I like to give the bottle stoppers with a bottle of wine and make a small velvet bag that holds the stopper.


----------



## vikingcraftsman (Mar 31, 2006)

Very nice stoppers. Glad to see us old folks creating thing that will be immortal.


----------



## GarethHarvey (Apr 2, 2011)

I never seem to have anything left in the bottle


----------



## derek willis (Jan 21, 2009)

GarethHarvey said:


> I never seem to have anything left in the bottle


Me too, I have never found the use for a stopper.


----------



## The Warthog (Nov 29, 2010)

Hmm. They'd look good on a scotch bottle, too.


----------



## derek willis (Jan 21, 2009)

The Warthog said:


> Hmm. They'd look good on a scotch bottle, too.


Now you're talking.


----------



## Cookie Monster (Jun 30, 2011)

Great idea, assume that each is unique in design. Nice work!
CM


----------



## Barb (Nov 3, 2010)

Cookie Monster said:


> Great idea, assume that each is unique in design. Nice work!
> CM


Yep, each is unique, never could repeat the same. LOL. That is what makes is so fun. But I do kind of have an idea before I start to turn one. Sometimes it turns like I thought and then again ......... I am just having a lot of fun fiddling. Hubby thinks everything should be made with a blue print and measurements, etc. It is almost a blessing he is blind and can not compare the plans and results.:dance3:


----------



## The Warthog (Nov 29, 2010)

I know what you mean. I love it when my super-organized wife says, "Where's your plan for this thing?" and I say "Plan?"


----------



## harrysin (Jan 15, 2007)

A nice collection of shapes there Barb. I now feel like a cheapskate because I have only ever given the stopper as a present, no bottle of wine!


----------



## harrysin (Jan 15, 2007)

The Warthog said:


> Hmm. They'd look good on a scotch bottle, too.

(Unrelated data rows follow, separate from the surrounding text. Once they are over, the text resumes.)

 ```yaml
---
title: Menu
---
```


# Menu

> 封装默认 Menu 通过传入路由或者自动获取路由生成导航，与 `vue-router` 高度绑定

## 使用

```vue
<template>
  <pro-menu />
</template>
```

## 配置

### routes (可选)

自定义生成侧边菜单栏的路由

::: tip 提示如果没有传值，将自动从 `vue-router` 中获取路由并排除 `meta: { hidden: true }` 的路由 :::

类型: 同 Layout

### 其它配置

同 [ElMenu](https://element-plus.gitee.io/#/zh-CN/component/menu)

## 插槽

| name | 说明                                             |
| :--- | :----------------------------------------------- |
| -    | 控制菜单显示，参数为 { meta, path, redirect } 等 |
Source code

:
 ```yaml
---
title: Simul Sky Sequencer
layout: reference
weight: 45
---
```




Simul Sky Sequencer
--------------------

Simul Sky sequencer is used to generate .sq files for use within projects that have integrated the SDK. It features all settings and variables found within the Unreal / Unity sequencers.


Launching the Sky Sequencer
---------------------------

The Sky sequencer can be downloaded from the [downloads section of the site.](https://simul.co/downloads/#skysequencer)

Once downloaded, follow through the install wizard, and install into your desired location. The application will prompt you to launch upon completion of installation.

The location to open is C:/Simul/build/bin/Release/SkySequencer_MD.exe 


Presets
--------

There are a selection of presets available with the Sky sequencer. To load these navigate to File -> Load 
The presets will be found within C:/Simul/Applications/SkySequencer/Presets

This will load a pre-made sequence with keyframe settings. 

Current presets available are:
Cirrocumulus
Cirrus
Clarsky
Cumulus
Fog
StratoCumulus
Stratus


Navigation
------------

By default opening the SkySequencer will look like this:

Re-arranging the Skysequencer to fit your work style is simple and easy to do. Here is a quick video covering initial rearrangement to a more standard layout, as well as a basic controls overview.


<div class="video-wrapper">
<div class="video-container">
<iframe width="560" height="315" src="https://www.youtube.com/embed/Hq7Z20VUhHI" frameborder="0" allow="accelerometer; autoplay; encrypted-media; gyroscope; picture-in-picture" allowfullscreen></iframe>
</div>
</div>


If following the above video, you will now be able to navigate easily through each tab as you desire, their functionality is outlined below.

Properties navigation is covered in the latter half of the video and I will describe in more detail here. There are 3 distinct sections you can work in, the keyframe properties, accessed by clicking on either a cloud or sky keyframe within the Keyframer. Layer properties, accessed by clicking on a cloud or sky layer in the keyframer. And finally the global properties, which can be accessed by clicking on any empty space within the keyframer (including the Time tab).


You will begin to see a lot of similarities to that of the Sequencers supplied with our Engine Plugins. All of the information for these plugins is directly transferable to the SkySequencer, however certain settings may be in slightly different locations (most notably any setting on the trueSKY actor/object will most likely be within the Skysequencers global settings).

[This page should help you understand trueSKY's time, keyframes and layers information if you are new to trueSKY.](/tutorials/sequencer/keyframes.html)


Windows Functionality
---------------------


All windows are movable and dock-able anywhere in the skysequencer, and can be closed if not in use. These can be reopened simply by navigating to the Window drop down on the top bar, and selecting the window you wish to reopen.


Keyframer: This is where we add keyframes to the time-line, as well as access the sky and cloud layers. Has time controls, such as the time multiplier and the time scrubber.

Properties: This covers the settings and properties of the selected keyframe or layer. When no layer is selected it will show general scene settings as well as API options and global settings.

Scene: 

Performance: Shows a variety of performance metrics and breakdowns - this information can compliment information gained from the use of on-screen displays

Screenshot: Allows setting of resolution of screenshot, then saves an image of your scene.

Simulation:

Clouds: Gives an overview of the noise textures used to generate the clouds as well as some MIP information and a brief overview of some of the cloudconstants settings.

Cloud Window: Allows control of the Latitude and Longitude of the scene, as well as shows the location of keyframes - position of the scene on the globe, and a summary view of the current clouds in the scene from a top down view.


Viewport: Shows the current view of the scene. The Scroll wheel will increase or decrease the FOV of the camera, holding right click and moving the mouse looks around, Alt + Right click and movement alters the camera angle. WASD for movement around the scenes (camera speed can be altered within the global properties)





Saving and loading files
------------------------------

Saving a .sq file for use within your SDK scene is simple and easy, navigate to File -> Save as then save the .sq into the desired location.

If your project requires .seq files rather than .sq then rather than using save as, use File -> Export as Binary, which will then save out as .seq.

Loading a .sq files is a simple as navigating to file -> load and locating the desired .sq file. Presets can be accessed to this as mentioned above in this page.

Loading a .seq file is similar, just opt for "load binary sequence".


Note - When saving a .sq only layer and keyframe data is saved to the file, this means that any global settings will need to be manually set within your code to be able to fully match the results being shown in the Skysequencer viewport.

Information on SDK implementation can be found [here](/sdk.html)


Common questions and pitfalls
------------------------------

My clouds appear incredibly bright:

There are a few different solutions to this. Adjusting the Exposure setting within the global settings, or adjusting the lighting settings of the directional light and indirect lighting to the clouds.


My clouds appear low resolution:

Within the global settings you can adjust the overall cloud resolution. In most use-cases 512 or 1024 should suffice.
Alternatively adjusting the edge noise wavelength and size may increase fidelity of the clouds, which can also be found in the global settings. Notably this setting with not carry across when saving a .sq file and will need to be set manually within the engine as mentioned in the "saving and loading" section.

Like this Roger? The shot is from a photo-shoot I did quite some time ago.


----------



## Barb (Nov 3, 2010)

Harry, that is so majestic! Very nice. Love the wood and design.


----------



## harrysin (Jan 15, 2007)

Thanks Barb. it's a very rough facsimile of a shape on a chart that I have somewhere showing many different shapes .


----------



## jlord (Nov 16, 2009)

Nice stoppers!!!


----------